=== Section Start ===

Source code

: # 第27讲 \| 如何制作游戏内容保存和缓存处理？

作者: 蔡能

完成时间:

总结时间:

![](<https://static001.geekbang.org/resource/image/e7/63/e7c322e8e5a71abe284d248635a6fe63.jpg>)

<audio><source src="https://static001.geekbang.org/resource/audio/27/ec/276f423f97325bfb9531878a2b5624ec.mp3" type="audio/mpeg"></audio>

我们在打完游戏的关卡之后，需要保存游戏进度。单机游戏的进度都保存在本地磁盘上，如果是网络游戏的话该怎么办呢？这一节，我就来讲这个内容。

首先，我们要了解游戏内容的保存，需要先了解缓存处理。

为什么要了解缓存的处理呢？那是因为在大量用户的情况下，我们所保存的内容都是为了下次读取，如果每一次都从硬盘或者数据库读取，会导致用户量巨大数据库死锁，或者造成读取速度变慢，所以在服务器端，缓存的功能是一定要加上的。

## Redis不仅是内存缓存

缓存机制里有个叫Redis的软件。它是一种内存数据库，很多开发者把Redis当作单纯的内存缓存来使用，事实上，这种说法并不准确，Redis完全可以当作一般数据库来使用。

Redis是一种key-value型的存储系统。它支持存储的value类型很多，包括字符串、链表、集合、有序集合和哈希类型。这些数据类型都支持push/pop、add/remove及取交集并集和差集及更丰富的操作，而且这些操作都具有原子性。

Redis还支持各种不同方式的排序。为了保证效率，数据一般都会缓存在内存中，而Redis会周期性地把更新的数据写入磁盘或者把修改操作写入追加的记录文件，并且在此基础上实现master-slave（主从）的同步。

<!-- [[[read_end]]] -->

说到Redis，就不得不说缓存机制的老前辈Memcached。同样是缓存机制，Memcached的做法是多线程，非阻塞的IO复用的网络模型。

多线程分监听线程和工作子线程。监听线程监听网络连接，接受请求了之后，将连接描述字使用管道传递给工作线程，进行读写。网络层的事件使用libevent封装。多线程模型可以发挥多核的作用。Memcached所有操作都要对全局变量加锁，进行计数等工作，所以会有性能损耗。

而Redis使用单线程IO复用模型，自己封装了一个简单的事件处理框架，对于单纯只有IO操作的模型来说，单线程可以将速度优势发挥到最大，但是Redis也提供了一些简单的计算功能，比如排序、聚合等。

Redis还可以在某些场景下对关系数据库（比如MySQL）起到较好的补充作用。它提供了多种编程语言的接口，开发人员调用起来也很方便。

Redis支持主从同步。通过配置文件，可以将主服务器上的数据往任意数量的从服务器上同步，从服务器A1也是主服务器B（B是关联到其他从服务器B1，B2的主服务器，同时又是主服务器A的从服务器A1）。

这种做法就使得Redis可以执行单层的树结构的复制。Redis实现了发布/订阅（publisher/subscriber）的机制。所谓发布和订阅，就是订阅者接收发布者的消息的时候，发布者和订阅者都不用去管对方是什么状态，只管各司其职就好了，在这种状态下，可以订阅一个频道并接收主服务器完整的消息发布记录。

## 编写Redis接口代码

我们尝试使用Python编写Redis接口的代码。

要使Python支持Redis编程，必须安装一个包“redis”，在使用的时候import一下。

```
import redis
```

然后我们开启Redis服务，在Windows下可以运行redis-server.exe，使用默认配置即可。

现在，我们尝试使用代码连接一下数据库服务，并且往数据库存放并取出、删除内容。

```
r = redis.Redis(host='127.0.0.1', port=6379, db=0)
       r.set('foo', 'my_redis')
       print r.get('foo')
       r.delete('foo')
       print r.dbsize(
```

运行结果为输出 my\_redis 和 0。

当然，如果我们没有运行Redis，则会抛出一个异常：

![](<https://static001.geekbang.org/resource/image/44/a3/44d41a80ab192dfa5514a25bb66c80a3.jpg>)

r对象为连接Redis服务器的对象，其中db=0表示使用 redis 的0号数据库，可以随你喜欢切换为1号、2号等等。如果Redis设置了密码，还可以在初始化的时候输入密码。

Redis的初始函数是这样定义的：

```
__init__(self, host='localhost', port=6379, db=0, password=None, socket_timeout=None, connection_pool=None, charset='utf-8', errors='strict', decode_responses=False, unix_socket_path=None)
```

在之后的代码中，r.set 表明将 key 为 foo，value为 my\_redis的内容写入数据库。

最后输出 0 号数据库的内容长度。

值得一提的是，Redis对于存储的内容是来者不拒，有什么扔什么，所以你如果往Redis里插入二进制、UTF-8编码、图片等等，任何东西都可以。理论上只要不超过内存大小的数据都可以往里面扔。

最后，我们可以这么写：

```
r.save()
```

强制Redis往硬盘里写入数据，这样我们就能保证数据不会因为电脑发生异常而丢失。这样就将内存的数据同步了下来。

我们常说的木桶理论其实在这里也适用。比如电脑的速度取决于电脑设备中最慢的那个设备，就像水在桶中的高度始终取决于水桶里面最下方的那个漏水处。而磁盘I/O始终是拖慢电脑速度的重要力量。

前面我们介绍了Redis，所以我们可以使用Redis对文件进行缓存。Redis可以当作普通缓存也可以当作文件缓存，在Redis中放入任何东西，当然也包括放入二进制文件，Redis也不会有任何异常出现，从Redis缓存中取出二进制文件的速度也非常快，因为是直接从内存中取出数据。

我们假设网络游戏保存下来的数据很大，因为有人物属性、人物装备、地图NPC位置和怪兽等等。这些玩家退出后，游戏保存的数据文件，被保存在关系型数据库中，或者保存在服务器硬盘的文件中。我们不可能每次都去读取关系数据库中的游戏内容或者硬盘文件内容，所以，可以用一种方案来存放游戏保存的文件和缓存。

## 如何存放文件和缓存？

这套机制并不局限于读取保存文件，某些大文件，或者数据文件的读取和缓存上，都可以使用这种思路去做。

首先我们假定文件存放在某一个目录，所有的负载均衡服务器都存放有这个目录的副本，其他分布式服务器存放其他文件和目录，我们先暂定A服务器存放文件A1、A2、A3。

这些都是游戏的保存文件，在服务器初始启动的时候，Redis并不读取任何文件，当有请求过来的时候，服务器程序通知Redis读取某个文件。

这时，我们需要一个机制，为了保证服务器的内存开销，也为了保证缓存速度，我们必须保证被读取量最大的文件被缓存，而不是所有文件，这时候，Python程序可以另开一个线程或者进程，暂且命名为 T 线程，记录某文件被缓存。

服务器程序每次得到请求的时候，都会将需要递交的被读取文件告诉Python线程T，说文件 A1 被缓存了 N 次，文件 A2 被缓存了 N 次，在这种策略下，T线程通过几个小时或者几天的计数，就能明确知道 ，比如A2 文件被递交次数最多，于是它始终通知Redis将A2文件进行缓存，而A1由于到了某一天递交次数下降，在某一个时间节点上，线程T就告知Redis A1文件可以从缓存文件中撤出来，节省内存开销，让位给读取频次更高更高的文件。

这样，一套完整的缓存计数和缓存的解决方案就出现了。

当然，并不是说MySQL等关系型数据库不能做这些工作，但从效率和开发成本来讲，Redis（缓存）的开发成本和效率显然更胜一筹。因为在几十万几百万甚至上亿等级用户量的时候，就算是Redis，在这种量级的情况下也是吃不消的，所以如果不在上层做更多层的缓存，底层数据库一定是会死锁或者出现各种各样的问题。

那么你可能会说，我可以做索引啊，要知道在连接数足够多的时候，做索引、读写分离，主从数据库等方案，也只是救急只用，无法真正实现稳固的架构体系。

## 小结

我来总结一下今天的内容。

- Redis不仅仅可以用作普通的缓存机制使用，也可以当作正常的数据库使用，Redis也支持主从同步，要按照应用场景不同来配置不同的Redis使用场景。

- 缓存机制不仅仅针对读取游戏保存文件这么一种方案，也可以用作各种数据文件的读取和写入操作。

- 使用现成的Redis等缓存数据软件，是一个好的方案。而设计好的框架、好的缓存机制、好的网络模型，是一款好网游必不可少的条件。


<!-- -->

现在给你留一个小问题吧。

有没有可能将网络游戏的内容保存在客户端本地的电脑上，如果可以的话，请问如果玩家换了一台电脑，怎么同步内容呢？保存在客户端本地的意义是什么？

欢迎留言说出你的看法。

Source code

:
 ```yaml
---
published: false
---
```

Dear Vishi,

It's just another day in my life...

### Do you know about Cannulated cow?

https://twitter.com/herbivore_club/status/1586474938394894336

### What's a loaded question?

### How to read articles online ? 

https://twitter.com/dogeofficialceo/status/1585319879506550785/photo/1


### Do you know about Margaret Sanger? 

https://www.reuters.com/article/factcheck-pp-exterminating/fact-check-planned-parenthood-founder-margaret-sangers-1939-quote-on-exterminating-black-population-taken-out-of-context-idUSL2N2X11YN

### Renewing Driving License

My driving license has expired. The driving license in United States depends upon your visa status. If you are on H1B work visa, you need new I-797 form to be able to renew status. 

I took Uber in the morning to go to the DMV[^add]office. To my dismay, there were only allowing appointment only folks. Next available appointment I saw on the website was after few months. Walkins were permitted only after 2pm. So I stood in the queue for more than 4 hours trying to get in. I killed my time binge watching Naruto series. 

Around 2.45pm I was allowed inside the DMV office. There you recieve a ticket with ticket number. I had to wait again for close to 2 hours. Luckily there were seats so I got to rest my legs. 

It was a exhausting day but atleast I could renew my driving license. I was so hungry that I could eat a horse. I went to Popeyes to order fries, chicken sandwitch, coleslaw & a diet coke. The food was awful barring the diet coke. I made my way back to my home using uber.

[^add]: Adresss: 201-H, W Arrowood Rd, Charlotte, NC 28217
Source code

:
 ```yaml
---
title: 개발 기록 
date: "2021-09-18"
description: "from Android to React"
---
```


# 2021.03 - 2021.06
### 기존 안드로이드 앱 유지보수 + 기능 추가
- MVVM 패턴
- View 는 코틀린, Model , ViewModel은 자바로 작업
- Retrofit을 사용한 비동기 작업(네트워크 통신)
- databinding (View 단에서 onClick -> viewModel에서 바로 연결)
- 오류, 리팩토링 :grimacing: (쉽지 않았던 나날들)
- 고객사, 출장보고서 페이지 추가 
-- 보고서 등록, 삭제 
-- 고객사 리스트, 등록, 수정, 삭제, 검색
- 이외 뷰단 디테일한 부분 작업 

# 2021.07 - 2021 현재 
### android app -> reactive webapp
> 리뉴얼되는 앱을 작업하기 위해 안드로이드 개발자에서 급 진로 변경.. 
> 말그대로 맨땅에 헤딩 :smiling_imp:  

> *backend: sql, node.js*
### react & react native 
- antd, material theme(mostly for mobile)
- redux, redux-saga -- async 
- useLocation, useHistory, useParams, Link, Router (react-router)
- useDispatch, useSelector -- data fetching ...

=== Section End ===

● **PROBLEM TO WORK ON**
Among the lines in the material above, some may hold "resource". State how many do, and add nothing.

● **RESPONSE**
3